On Saturday, the National Museum of Women in the Arts in Washington, D.C., opened its doors for “Rodarte,” the first major solo exhibition for the label helmed by California-based sisters Kate and Laura Mulleavy.
The show is framed as a sort of mid-career survey of the designers’ work and comes at an important moment for them. After abstaining for several seasons, Rodarte returned to New York Fashion Week last September for the spring 2019 shows. “I have realized that to do a show means creating live theater and allowing an audience to feel it has access to something really special,” Laura has said about the decision.

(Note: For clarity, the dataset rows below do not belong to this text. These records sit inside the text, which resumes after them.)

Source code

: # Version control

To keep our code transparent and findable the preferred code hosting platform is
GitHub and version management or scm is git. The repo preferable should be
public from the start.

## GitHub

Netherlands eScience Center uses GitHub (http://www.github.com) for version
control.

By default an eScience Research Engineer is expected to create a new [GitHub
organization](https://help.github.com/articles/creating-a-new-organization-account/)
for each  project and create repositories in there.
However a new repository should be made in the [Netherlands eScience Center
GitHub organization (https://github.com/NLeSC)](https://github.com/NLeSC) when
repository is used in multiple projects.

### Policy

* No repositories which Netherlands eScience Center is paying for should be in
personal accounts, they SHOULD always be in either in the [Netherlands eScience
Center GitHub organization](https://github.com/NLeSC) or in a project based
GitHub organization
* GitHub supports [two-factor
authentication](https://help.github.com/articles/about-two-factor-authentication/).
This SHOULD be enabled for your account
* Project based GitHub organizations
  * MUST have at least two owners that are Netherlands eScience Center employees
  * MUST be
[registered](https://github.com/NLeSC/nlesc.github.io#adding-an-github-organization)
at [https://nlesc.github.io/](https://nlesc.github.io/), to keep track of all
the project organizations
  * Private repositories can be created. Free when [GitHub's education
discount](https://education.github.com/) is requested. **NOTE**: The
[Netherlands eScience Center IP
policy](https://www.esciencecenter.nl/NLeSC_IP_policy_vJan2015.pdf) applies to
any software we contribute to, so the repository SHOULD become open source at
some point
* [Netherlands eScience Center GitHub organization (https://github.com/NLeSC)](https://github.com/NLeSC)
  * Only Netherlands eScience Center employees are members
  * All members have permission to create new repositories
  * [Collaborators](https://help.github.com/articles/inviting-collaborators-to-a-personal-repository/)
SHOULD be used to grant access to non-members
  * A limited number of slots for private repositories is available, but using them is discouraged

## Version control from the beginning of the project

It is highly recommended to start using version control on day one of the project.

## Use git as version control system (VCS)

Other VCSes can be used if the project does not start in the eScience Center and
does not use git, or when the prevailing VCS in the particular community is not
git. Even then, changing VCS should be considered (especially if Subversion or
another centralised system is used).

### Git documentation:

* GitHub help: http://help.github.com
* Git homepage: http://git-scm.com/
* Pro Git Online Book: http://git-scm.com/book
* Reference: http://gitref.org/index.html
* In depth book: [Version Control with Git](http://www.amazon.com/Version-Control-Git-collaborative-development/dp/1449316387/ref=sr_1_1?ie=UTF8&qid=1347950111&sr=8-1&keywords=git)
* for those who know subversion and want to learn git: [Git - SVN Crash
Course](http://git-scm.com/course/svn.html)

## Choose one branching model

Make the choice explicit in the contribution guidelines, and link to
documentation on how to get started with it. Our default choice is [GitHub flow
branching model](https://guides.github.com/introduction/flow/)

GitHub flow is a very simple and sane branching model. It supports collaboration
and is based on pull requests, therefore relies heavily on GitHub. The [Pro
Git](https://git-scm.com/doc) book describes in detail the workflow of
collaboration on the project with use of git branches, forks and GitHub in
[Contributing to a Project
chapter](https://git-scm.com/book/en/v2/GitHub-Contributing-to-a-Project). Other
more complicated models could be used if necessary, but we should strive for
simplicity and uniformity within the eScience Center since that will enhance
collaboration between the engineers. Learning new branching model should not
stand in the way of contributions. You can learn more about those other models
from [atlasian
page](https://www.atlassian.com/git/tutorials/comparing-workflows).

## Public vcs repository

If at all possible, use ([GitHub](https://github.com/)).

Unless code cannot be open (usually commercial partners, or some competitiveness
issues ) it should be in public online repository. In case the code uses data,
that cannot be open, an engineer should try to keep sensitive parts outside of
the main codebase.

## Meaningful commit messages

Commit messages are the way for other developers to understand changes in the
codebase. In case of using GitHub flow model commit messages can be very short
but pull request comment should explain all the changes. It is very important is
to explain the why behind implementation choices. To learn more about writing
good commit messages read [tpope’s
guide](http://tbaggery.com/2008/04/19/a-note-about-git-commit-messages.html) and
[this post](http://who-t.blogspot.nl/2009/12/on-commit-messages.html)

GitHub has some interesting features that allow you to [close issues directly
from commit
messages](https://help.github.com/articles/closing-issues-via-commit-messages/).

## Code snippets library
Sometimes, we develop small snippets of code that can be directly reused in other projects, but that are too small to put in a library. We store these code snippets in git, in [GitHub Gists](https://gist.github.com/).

Access to something really special is exactly what the exhibition is promising museum visitors: For most mere mortals, it’s a once-in-a-lifetime chance to see Rodarte’s delicate, meticulously crafted gowns in person. At NMWA, museum visitors can get whisper-close to 90-plus Rodarte looks, including the famous Star Wars dresses, tutus from the movie Black Swan, and that iconic yellow gown from the first-ever Rodarte runway show, which has since been acquired for the Met Costume Institute’s permanent collection.
It’s the intricate detailing in their clothing, nearly impossible to recognize in a magazine editorial or red-carpet photograph — the two places Rodarte is most likely to materialize — that the sisters hope visitors will engage with. “Clothing made like this can cause an emotional reaction, and if you can interact with it in person, it’s the ideal situation,” Laura told the Cut. “Our clothes are very textural. They are about details, and they’re really powerful in real life.”
The capsule of so-called “Star Wars dresses” from the fall 2014 collection is a good example. The most Instagrammable element of those gowns is, of course, the striking large-scale digital prints (Luke Skywalker, C-P3O, etc.). But in person, viewers can also see the craftsmanship that elevates the garments from kooky art-school project to couture — the hand smocking, for example, that involves thousands of crystals and dozens of hours of highly skilled labor.
The spring 2012 van Gogh–inspired collection, which the sisters say in many ways defines them as designers, also offers a deeper experience of the label’s vision when viewed in person. “If you just read about the collection, it would be like ‘Kate and Laura are inspired by van Gogh,’” said Kate. “But the truth is, when you get up close, they look just like van Gogh paintings, but they’re not.”
The “paintings” are actually digital composites of images of outer space. Sunflower centers are images of cosmos and planets. Van Gogh’s Starry Night is replaced by NASA photographs of nebulas. “We had seen inside a telescope images of sun spots, and they looked just like sunflowers,” Kate explains. “So Laura and I made the analogy, ‘Wow, van Gogh’s abstract way of painting and feeling was actually rooted in something very nonabstract.’ This is reality, that we live in this expanding universe. And this is a way of seeing that in a sense is much more true.”
The Mulleavys say that it was the process of revisiting their old collections and the talks they had with exhibition curator Jill D’Alessandro in preparation for the NMWA exhibition that ultimately inspired them to return to New York Fashion Week.
“For us, coming back to New York seemed very important emotionally because we had spent a year working on getting this exhibit put together, pulling from the archive, doing the whole editing process. It made us very aware of all the collections we had done over the years in New York City,” Kate said.
“We’re living in a time period where we can experience different forms of art in a digital sense. It’s not the same as actually coming to an exhibition and seeing the piece, just as it might not be the same as actually being at a show.”
For those willing to make the trip to D.C. to see it, the NMWA show offers a refreshing return to the tangible in a fashion era increasingly defined by virtual experiences.